## Instructions for the task
Go through the records below and report each line with "results" in it.

## Supplied entries
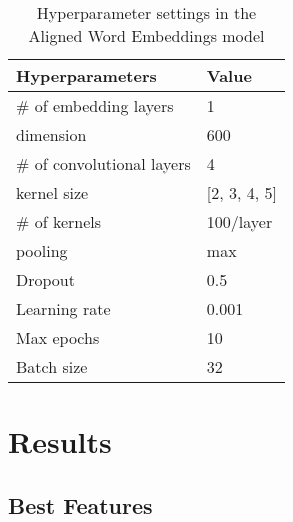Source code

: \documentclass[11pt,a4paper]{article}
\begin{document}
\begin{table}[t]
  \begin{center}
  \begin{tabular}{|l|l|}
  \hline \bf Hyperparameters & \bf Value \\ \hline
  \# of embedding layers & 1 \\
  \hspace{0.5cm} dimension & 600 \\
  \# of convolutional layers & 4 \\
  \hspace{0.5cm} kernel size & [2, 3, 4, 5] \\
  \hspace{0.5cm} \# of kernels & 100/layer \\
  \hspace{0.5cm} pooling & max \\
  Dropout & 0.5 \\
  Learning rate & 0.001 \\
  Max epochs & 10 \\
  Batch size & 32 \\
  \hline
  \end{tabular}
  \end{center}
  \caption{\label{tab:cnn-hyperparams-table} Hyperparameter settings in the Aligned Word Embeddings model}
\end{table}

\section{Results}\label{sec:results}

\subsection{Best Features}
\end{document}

--

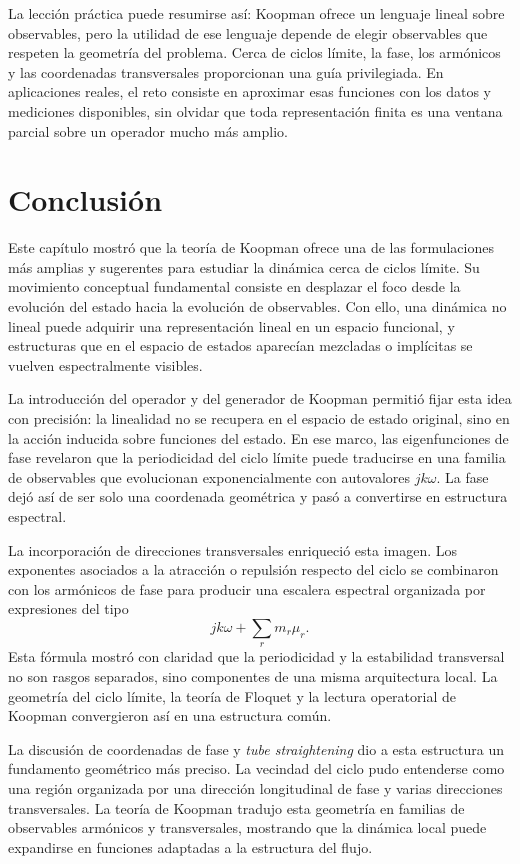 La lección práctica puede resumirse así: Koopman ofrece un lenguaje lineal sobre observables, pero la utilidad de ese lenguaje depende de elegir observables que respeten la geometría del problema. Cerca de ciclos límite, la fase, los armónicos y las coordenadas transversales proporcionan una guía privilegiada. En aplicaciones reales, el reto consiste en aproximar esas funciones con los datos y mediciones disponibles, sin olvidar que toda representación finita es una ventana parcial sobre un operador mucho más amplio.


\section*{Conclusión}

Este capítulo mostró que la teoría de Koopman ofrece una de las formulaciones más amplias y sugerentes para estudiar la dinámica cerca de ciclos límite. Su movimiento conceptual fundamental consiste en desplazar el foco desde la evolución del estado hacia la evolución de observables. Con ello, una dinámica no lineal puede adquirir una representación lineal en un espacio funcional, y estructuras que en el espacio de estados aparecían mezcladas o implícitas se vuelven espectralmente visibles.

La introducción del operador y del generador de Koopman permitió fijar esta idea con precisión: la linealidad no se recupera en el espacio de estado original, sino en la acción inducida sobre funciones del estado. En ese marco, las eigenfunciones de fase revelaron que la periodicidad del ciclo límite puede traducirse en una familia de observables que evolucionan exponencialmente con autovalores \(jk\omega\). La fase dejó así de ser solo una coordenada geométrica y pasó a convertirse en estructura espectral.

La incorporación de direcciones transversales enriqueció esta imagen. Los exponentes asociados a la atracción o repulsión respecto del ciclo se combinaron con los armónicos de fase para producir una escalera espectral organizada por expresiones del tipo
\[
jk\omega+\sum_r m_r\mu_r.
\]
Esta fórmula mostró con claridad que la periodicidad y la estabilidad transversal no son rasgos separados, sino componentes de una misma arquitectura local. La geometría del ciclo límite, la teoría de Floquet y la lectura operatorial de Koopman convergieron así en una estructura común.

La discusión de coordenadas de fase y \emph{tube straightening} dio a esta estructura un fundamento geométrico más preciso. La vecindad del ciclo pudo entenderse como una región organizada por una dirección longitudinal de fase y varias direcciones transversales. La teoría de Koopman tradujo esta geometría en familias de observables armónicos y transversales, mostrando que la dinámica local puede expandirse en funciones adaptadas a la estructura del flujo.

...

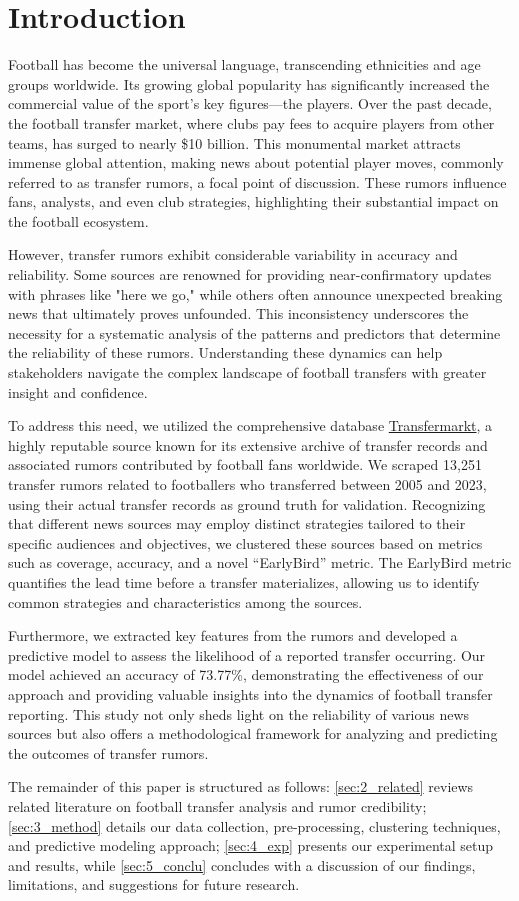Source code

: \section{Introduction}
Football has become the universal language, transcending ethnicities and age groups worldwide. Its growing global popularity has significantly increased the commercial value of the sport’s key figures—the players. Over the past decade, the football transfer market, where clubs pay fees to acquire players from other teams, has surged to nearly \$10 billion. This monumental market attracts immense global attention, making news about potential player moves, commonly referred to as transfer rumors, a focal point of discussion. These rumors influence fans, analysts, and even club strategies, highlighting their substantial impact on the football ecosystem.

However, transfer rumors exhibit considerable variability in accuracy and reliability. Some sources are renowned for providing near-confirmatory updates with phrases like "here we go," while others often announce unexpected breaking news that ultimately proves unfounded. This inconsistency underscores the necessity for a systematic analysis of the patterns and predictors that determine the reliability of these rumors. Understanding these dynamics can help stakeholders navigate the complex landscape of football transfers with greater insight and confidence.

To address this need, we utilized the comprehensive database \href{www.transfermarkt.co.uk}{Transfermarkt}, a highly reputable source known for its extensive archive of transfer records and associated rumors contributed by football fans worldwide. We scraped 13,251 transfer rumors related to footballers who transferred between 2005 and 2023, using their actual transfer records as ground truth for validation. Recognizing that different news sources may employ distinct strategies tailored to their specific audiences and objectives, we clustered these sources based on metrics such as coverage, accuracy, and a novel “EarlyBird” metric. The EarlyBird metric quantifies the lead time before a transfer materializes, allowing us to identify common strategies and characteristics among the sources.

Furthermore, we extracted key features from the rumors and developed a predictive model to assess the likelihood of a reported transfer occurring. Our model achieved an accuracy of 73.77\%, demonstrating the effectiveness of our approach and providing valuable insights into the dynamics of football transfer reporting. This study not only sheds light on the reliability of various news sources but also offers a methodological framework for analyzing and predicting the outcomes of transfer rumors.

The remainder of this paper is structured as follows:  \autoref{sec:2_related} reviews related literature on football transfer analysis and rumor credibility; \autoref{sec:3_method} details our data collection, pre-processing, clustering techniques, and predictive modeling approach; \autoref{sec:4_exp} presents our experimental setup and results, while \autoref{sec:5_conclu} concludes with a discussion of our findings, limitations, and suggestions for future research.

## Response below
\section{Results}\label{sec:results}
The remainder of this paper is structured as follows:  \autoref{sec:2_related} reviews related literature on football transfer analysis and rumor credibility; \autoref{sec:3_method} details our data collection, pre-processing, clustering techniques, and predictive modeling approach; \autoref{sec:4_exp} presents our experimental setup and results, while \autoref{sec:5_conclu} concludes with a discussion of our findings, limitations, and suggestions for future research.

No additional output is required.